• Document images with source code:
>>>

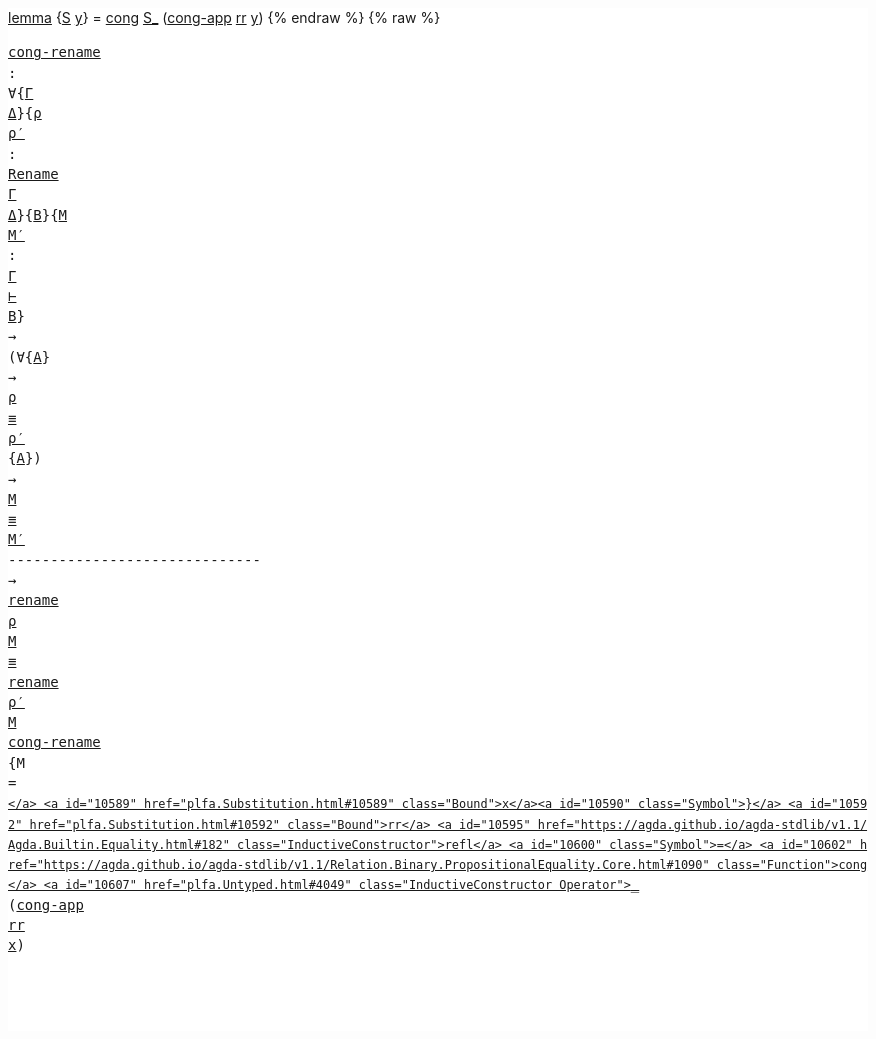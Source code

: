   <a id="10349" href="{% endraw %}{{ site.baseurl }}{% link out/plfa/Substitution.md %}{% raw %}#10282" class="Function">lemma</a> <a id="10355" class="Symbol">{</a><a id="10356" href="{% endraw %}{{ site.baseurl }}{% link out/plfa/Untyped.md %}{% raw %}#3325" class="InductiveConstructor Operator">S</a> <a id="10358" href="plfa.Substitution.html#10358" class="Bound">y</a><a id="10359" class="Symbol">}</a> <a id="10361" class="Symbol">=</a> <a id="10363" href="https://agda.github.io/agda-stdlib/v1.1/Relation.Binary.PropositionalEquality.Core.html#1090" class="Function">cong</a> <a id="10368" href="plfa.Untyped.html#3325" class="InductiveConstructor Operator">S_</a> <a id="10371" class="Symbol">(</a><a id="10372" href="https://agda.github.io/agda-stdlib/v1.1/Relation.Binary.PropositionalEquality.html#1308" class="Function">cong-app</a> <a id="10381" href="plfa.Substitution.html#10232" class="Bound">rr</a> <a id="10384" href="plfa.Substitution.html#10358" class="Bound">y</a><a id="10385" class="Symbol">)</a>
</pre>{% endraw %}
{% raw %}<pre class="Agda"><a id="cong-rename"></a><a id="10396" href="{% endraw %}{{ site.baseurl }}{% link out/plfa/Substitution.md %}{% raw %}#10396" class="Function">cong-rename</a> <a id="10408" class="Symbol">:</a> <a id="10410" class="Symbol">∀{</a><a id="10412" href="plfa.Substitution.html#10412" class="Bound">Γ</a> <a id="10414" href="plfa.Substitution.html#10414" class="Bound">Δ</a><a id="10415" class="Symbol">}{</a><a id="10417" href="plfa.Substitution.html#10417" class="Bound">ρ</a> <a id="10419" href="plfa.Substitution.html#10419" class="Bound">ρ′</a> <a id="10422" class="Symbol">:</a> <a id="10424" href="plfa.Substitution.html#2218" class="Function">Rename</a> <a id="10431" href="plfa.Substitution.html#10412" class="Bound">Γ</a> <a id="10433" href="plfa.Substitution.html#10414" class="Bound">Δ</a><a id="10434" class="Symbol">}{</a><a id="10436" href="plfa.Substitution.html#10436" class="Bound">B</a><a id="10437" class="Symbol">}{</a><a id="10439" href="plfa.Substitution.html#10439" class="Bound">M</a> <a id="10441" href="plfa.Substitution.html#10441" class="Bound">M′</a> <a id="10444" class="Symbol">:</a> <a id="10446" href="plfa.Substitution.html#10412" class="Bound">Γ</a> <a id="10448" href="{% endraw %}{{ site.baseurl }}{% link out/plfa/Untyped.md %}{% raw %}#4013" class="Datatype Operator">⊢</a> <a id="10450" href="plfa.Substitution.html#10436" class="Bound">B</a><a id="10451" class="Symbol">}</a>
        <a id="10461" class="Symbol">→</a> <a id="10463" class="Symbol">(∀{</a><a id="10466" href="{% endraw %}{{ site.baseurl }}{% link out/plfa/Substitution.md %}{% raw %}#10466" class="Bound">A</a><a id="10467" class="Symbol">}</a> <a id="10469" class="Symbol">→</a> <a id="10471" href="plfa.Substitution.html#10417" class="Bound">ρ</a> <a id="10473" href="https://agda.github.io/agda-stdlib/v1.1/Agda.Builtin.Equality.html#125" class="Datatype Operator">≡</a> <a id="10475" href="plfa.Substitution.html#10419" class="Bound">ρ′</a> <a id="10478" class="Symbol">{</a><a id="10479" href="plfa.Substitution.html#10466" class="Bound">A</a><a id="10480" class="Symbol">})</a>  <a id="10484" class="Symbol">→</a>  <a id="10487" href="plfa.Substitution.html#10439" class="Bound">M</a> <a id="10489" href="Agda.Builtin.Equality.html#125" class="Datatype Operator">≡</a> <a id="10491" href="plfa.Substitution.html#10441" class="Bound">M′</a>
          <a id="10504" class="Comment">------------------------------</a>
        <a id="10543" class="Symbol">→</a> <a id="10545" href="{% endraw %}{{ site.baseurl }}{% link out/plfa/Untyped.md %}{% raw %}#5954" class="Function">rename</a> <a id="10552" href="{% endraw %}{{ site.baseurl }}{% link out/plfa/Substitution.md %}{% raw %}#10417" class="Bound">ρ</a> <a id="10554" href="plfa.Substitution.html#10439" class="Bound">M</a> <a id="10556" href="https://agda.github.io/agda-stdlib/v1.1/Agda.Builtin.Equality.html#125" class="Datatype Operator">≡</a> <a id="10558" href="plfa.Untyped.html#5954" class="Function">rename</a> <a id="10565" href="plfa.Substitution.html#10419" class="Bound">ρ′</a> <a id="10568" href="plfa.Substitution.html#10439" class="Bound">M</a>
<a id="10570" href="{% endraw %}{{ site.baseurl }}{% link out/plfa/Substitution.md %}{% raw %}#10396" class="Function">cong-rename</a> <a id="10582" class="Symbol">{</a><a id="10583" class="Argument">M</a> <a id="10585" class="Symbol">=</a> <a id="10587" href="{% endraw %}{{ site.baseurl }}{% link out/plfa/Untyped.md %}{% raw %}#4049" class="InductiveConstructor Operator">`</a> <a id="10589" href="plfa.Substitution.html#10589" class="Bound">x</a><a id="10590" class="Symbol">}</a> <a id="10592" href="plfa.Substitution.html#10592" class="Bound">rr</a> <a id="10595" href="https://agda.github.io/agda-stdlib/v1.1/Agda.Builtin.Equality.html#182" class="InductiveConstructor">refl</a> <a id="10600" class="Symbol">=</a> <a id="10602" href="https://agda.github.io/agda-stdlib/v1.1/Relation.Binary.PropositionalEquality.Core.html#1090" class="Function">cong</a> <a id="10607" href="plfa.Untyped.html#4049" class="InductiveConstructor Operator">`_</a> <a id="10610" class="Symbol">(</a><a id="10611" href="https://agda.github.io/agda-stdlib/v1.1/Relation.Binary.PropositionalEquality.html#1308" class="Function">cong-app</a> <a id="10620" href="plfa.Substitution.html#10592" class="Bound">rr</a> <a id="10623" href="plfa.Substitution.html#10589" class="Bound">x</a><a id="10624" class="Symbol">)</a>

<<<

• EXERCISE REQUIREMENTS: The copy must match each record exactly, apart from the images, which stay out.

• OUTPUT BELOW:
Source code

:   <a id="10349" href="{% endraw %}{{ site.baseurl }}{% link out/plfa/Substitution.md %}{% raw %}#10282" class="Function">lemma</a> <a id="10355" class="Symbol">{</a><a id="10356" href="{% endraw %}{{ site.baseurl }}{% link out/plfa/Untyped.md %}{% raw %}#3325" class="InductiveConstructor Operator">S</a> <a id="10358" href="plfa.Substitution.html#10358" class="Bound">y</a><a id="10359" class="Symbol">}</a> <a id="10361" class="Symbol">=</a> <a id="10363" href="https://agda.github.io/agda-stdlib/v1.1/Relation.Binary.PropositionalEquality.Core.html#1090" class="Function">cong</a> <a id="10368" href="plfa.Untyped.html#3325" class="InductiveConstructor Operator">S_</a> <a id="10371" class="Symbol">(</a><a id="10372" href="https://agda.github.io/agda-stdlib/v1.1/Relation.Binary.PropositionalEquality.html#1308" class="Function">cong-app</a> <a id="10381" href="plfa.Substitution.html#10232" class="Bound">rr</a> <a id="10384" href="plfa.Substitution.html#10358" class="Bound">y</a><a id="10385" class="Symbol">)</a>
</pre>{% endraw %}
{% raw %}<pre class="Agda"><a id="cong-rename"></a><a id="10396" href="{% endraw %}{{ site.baseurl }}{% link out/plfa/Substitution.md %}{% raw %}#10396" class="Function">cong-rename</a> <a id="10408" class="Symbol">:</a> <a id="10410" class="Symbol">∀{</a><a id="10412" href="plfa.Substitution.html#10412" class="Bound">Γ</a> <a id="10414" href="plfa.Substitution.html#10414" class="Bound">Δ</a><a id="10415" class="Symbol">}{</a><a id="10417" href="plfa.Substitution.html#10417" class="Bound">ρ</a> <a id="10419" href="plfa.Substitution.html#10419" class="Bound">ρ′</a> <a id="10422" class="Symbol">:</a> <a id="10424" href="plfa.Substitution.html#2218" class="Function">Rename</a> <a id="10431" href="plfa.Substitution.html#10412" class="Bound">Γ</a> <a id="10433" href="plfa.Substitution.html#10414" class="Bound">Δ</a><a id="10434" class="Symbol">}{</a><a id="10436" href="plfa.Substitution.html#10436" class="Bound">B</a><a id="10437" class="Symbol">}{</a><a id="10439" href="plfa.Substitution.html#10439" class="Bound">M</a> <a id="10441" href="plfa.Substitution.html#10441" class="Bound">M′</a> <a id="10444" class="Symbol">:</a> <a id="10446" href="plfa.Substitution.html#10412" class="Bound">Γ</a> <a id="10448" href="{% endraw %}{{ site.baseurl }}{% link out/plfa/Untyped.md %}{% raw %}#4013" class="Datatype Operator">⊢</a> <a id="10450" href="plfa.Substitution.html#10436" class="Bound">B</a><a id="10451" class="Symbol">}</a>
        <a id="10461" class="Symbol">→</a> <a id="10463" class="Symbol">(∀{</a><a id="10466" href="{% endraw %}{{ site.baseurl }}{% link out/plfa/Substitution.md %}{% raw %}#10466" class="Bound">A</a><a id="10467" class="Symbol">}</a> <a id="10469" class="Symbol">→</a> <a id="10471" href="plfa.Substitution.html#10417" class="Bound">ρ</a> <a id="10473" href="https://agda.github.io/agda-stdlib/v1.1/Agda.Builtin.Equality.html#125" class="Datatype Operator">≡</a> <a id="10475" href="plfa.Substitution.html#10419" class="Bound">ρ′</a> <a id="10478" class="Symbol">{</a><a id="10479" href="plfa.Substitution.html#10466" class="Bound">A</a><a id="10480" class="Symbol">})</a>  <a id="10484" class="Symbol">→</a>  <a id="10487" href="plfa.Substitution.html#10439" class="Bound">M</a> <a id="10489" href="Agda.Builtin.Equality.html#125" class="Datatype Operator">≡</a> <a id="10491" href="plfa.Substitution.html#10441" class="Bound">M′</a>
          <a id="10504" class="Comment">------------------------------</a>
        <a id="10543" class="Symbol">→</a> <a id="10545" href="{% endraw %}{{ site.baseurl }}{% link out/plfa/Untyped.md %}{% raw %}#5954" class="Function">rename</a> <a id="10552" href="{% endraw %}{{ site.baseurl }}{% link out/plfa/Substitution.md %}{% raw %}#10417" class="Bound">ρ</a> <a id="10554" href="plfa.Substitution.html#10439" class="Bound">M</a> <a id="10556" href="https://agda.github.io/agda-stdlib/v1.1/Agda.Builtin.Equality.html#125" class="Datatype Operator">≡</a> <a id="10558" href="plfa.Untyped.html#5954" class="Function">rename</a> <a id="10565" href="plfa.Substitution.html#10419" class="Bound">ρ′</a> <a id="10568" href="plfa.Substitution.html#10439" class="Bound">M</a>
<a id="10570" href="{% endraw %}{{ site.baseurl }}{% link out/plfa/Substitution.md %}{% raw %}#10396" class="Function">cong-rename</a> <a id="10582" class="Symbol">{</a><a id="10583" class="Argument">M</a> <a id="10585" class="Symbol">=</a> <a id="10587" href="{% endraw %}{{ site.baseurl }}{% link out/plfa/Untyped.md %}{% raw %}#4049" class="InductiveConstructor Operator">`</a> <a id="10589" href="plfa.Substitution.html#10589" class="Bound">x</a><a id="10590" class="Symbol">}</a> <a id="10592" href="plfa.Substitution.html#10592" class="Bound">rr</a> <a id="10595" href="https://agda.github.io/agda-stdlib/v1.1/Agda.Builtin.Equality.html#182" class="InductiveConstructor">refl</a> <a id="10600" class="Symbol">=</a> <a id="10602" href="https://agda.github.io/agda-stdlib/v1.1/Relation.Binary.PropositionalEquality.Core.html#1090" class="Function">cong</a> <a id="10607" href="plfa.Untyped.html#4049" class="InductiveConstructor Operator">`_</a> <a id="10610" class="Symbol">(</a><a id="10611" href="https://agda.github.io/agda-stdlib/v1.1/Relation.Binary.PropositionalEquality.html#1308" class="Function">cong-app</a> <a id="10620" href="plfa.Substitution.html#10592" class="Bound">rr</a> <a id="10623" href="plfa.Substitution.html#10589" class="Bound">x</a><a id="10624" class="Symbol">)</a>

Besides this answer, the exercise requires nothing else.